Problem to work on: Below is a listing; restate from it, character for character, the lines beginning at the line holding "Grid::downPossible, avec le" and ending at the line holding "Si la fonction", both included.

Dataset records below:

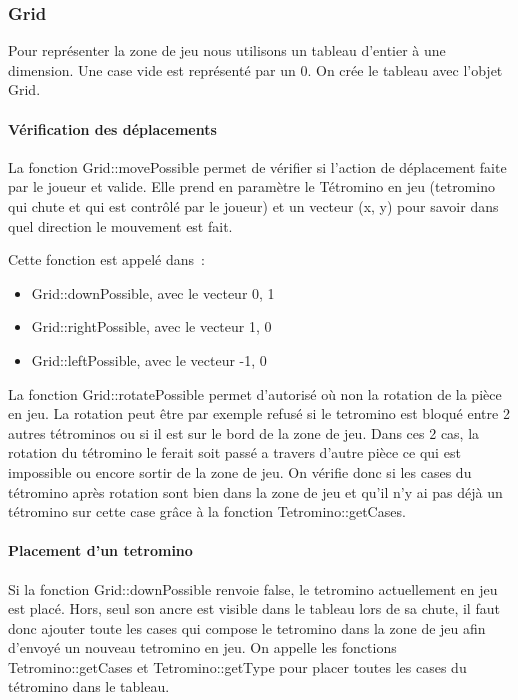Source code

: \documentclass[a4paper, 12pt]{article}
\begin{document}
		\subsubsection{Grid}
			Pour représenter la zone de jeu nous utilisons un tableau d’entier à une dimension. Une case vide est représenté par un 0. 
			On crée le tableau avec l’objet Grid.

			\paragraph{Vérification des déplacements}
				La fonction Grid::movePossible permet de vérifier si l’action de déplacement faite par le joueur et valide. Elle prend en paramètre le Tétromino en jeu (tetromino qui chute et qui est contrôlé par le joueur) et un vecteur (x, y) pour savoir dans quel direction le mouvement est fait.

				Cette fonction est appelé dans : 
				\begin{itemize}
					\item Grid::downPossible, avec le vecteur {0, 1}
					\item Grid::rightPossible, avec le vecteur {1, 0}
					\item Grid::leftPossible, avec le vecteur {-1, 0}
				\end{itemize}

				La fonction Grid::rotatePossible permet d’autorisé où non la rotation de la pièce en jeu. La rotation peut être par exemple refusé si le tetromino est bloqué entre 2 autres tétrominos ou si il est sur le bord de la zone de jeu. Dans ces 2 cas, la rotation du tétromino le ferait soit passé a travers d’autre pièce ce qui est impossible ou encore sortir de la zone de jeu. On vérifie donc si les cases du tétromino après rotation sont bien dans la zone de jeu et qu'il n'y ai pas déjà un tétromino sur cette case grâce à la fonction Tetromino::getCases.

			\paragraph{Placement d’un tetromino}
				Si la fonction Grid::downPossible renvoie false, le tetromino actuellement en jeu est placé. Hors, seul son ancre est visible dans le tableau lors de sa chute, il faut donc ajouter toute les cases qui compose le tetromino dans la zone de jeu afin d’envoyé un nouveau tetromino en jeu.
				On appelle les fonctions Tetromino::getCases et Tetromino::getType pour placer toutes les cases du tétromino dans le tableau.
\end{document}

End of Dataset records.

Written solution:
					\item Grid::downPossible, avec le vecteur {0, 1}
					\item Grid::rightPossible, avec le vecteur {1, 0}
					\item Grid::leftPossible, avec le vecteur {-1, 0}
				\end{itemize}

				La fonction Grid::rotatePossible permet d’autorisé où non la rotation de la pièce en jeu. La rotation peut être par exemple refusé si le tetromino est bloqué entre 2 autres tétrominos ou si il est sur le bord de la zone de jeu. Dans ces 2 cas, la rotation du tétromino le ferait soit passé a travers d’autre pièce ce qui est impossible ou encore sortir de la zone de jeu. On vérifie donc si les cases du tétromino après rotation sont bien dans la zone de jeu et qu'il n'y ai pas déjà un tétromino sur cette case grâce à la fonction Tetromino::getCases.

			\paragraph{Placement d’un tetromino}
				Si la fonction Grid::downPossible renvoie false, le tetromino actuellement en jeu est placé. Hors, seul son ancre est visible dans le tableau lors de sa chute, il faut donc ajouter toute les cases qui compose le tetromino dans la zone de jeu afin d’envoyé un nouveau tetromino en jeu.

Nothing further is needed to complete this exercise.